Dataset entries:
┌──
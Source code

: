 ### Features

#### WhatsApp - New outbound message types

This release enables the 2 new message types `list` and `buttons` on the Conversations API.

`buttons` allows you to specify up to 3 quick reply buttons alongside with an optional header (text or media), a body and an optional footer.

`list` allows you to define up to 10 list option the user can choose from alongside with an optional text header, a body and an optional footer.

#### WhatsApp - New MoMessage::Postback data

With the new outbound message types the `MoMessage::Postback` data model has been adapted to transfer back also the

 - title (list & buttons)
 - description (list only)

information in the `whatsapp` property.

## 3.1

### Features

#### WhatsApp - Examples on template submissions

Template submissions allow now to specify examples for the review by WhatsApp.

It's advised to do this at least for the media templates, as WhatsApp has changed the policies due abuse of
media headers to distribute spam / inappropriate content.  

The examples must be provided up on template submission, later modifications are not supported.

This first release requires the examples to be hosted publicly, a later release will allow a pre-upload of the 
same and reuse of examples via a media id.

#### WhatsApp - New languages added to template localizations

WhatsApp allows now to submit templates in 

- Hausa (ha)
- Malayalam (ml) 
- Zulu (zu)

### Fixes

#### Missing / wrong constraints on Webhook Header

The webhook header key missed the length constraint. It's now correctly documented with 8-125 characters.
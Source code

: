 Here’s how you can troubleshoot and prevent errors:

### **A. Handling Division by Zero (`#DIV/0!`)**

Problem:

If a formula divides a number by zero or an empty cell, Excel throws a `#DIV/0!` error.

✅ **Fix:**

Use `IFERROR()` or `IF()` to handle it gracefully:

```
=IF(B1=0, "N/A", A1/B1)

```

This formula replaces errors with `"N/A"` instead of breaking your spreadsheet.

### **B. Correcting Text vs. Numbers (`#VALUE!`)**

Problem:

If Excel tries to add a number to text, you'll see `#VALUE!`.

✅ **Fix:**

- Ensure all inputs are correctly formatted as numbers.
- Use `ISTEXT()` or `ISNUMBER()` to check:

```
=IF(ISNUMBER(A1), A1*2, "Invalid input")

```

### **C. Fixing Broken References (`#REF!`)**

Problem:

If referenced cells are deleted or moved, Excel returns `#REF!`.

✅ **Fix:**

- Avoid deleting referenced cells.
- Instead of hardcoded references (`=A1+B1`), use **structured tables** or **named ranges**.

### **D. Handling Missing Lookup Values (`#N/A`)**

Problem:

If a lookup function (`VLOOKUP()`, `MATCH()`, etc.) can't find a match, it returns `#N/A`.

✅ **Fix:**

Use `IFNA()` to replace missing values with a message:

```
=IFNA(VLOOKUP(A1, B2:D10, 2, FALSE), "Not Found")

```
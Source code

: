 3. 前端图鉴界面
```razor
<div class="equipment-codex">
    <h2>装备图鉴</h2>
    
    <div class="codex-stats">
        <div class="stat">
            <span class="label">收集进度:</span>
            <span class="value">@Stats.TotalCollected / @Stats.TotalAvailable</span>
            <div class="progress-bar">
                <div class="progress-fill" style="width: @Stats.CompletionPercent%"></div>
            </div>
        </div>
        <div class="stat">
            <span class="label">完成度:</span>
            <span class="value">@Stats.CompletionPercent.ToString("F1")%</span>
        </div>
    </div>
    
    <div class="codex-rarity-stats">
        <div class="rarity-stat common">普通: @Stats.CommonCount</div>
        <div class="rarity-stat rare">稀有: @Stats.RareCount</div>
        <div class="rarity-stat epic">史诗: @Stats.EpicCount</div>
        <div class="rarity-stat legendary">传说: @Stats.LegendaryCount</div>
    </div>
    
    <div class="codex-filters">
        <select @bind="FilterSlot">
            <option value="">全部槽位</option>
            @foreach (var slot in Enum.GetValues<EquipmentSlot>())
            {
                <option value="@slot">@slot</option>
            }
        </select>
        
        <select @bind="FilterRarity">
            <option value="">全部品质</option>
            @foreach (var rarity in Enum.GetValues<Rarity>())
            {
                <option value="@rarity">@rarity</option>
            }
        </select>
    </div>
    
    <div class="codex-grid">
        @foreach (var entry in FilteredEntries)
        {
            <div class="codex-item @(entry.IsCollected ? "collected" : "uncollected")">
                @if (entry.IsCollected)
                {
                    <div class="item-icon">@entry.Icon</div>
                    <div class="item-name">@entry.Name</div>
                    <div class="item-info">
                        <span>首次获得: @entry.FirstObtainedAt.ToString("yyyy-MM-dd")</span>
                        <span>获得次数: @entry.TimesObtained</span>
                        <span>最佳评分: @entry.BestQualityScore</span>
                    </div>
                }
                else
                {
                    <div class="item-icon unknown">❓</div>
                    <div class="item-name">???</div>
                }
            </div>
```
└──
* [Assignment]: Each record must be returned exactly as it is written.

* [Task response]:
Source code

: ### Features

#### WhatsApp - New outbound message types

This release enables the 2 new message types `list` and `buttons` on the Conversations API.

`buttons` allows you to specify up to 3 quick reply buttons alongside with an optional header (text or media), a body and an optional footer.

`list` allows you to define up to 10 list option the user can choose from alongside with an optional text header, a body and an optional footer.

#### WhatsApp - New MoMessage::Postback data

With the new outbound message types the `MoMessage::Postback` data model has been adapted to transfer back also the

 - title (list & buttons)
 - description (list only)

information in the `whatsapp` property.

## 3.1

### Features

#### WhatsApp - Examples on template submissions

Template submissions allow now to specify examples for the review by WhatsApp.

It's advised to do this at least for the media templates, as WhatsApp has changed the policies due abuse of
media headers to distribute spam / inappropriate content.  

The examples must be provided up on template submission, later modifications are not supported.

This first release requires the examples to be hosted publicly, a later release will allow a pre-upload of the 
same and reuse of examples via a media id.

#### WhatsApp - New languages added to template localizations

WhatsApp allows now to submit templates in 

- Hausa (ha)
- Malayalam (ml) 
- Zulu (zu)

### Fixes

#### Missing / wrong constraints on Webhook Header

The webhook header key missed the length constraint. It's now correctly documented with 8-125 characters.
Source code

: Here’s how you can troubleshoot and prevent errors:

### **A. Handling Division by Zero (`#DIV/0!`)**

Problem:

If a formula divides a number by zero or an empty cell, Excel throws a `#DIV/0!` error.

✅ **Fix:**

Use `IFERROR()` or `IF()` to handle it gracefully:

```
=IF(B1=0, "N/A", A1/B1)

```

This formula replaces errors with `"N/A"` instead of breaking your spreadsheet.

### **B. Correcting Text vs. Numbers (`#VALUE!`)**

Problem:

If Excel tries to add a number to text, you'll see `#VALUE!`.

✅ **Fix:**

- Ensure all inputs are correctly formatted as numbers.
- Use `ISTEXT()` or `ISNUMBER()` to check:

```
=IF(ISNUMBER(A1), A1*2, "Invalid input")

```

### **C. Fixing Broken References (`#REF!`)**

Problem:

If referenced cells are deleted or moved, Excel returns `#REF!`.

✅ **Fix:**

- Avoid deleting referenced cells.
- Instead of hardcoded references (`=A1+B1`), use **structured tables** or **named ranges**.

### **D. Handling Missing Lookup Values (`#N/A`)**

Problem:

If a lookup function (`VLOOKUP()`, `MATCH()`, etc.) can't find a match, it returns `#N/A`.

✅ **Fix:**

Use `IFNA()` to replace missing values with a message:

```
=IFNA(VLOOKUP(A1, B2:D10, 2, FALSE), "Not Found")

```
Source code

: 3. 前端图鉴界面
```razor
<div class="equipment-codex">
    <h2>装备图鉴</h2>
    
    <div class="codex-stats">
        <div class="stat">
            <span class="label">收集进度:</span>
            <span class="value">@Stats.TotalCollected / @Stats.TotalAvailable</span>
            <div class="progress-bar">
                <div class="progress-fill" style="width: @Stats.CompletionPercent%"></div>
            </div>
        </div>
        <div class="stat">
            <span class="label">完成度:</span>
            <span class="value">@Stats.CompletionPercent.ToString("F1")%</span>
        </div>
    </div>
    
    <div class="codex-rarity-stats">
        <div class="rarity-stat common">普通: @Stats.CommonCount</div>
        <div class="rarity-stat rare">稀有: @Stats.RareCount</div>
        <div class="rarity-stat epic">史诗: @Stats.EpicCount</div>
        <div class="rarity-stat legendary">传说: @Stats.LegendaryCount</div>
    </div>
    
    <div class="codex-filters">
        <select @bind="FilterSlot">
            <option value="">全部槽位</option>
            @foreach (var slot in Enum.GetValues<EquipmentSlot>())
            {
                <option value="@slot">@slot</option>
            }
        </select>
        
        <select @bind="FilterRarity">
            <option value="">全部品质</option>
            @foreach (var rarity in Enum.GetValues<Rarity>())
            {
                <option value="@rarity">@rarity</option>
            }
        </select>
    </div>
    
    <div class="codex-grid">
        @foreach (var entry in FilteredEntries)
        {
            <div class="codex-item @(entry.IsCollected ? "collected" : "uncollected")">
                @if (entry.IsCollected)
                {
                    <div class="item-icon">@entry.Icon</div>
                    <div class="item-name">@entry.Name</div>
                    <div class="item-info">
                        <span>首次获得: @entry.FirstObtainedAt.ToString("yyyy-MM-dd")</span>
                        <span>获得次数: @entry.TimesObtained</span>
                        <span>最佳评分: @entry.BestQualityScore</span>
                    </div>
                }
                else
                {
                    <div class="item-icon unknown">❓</div>
                    <div class="item-name">???</div>
                }
            </div>
```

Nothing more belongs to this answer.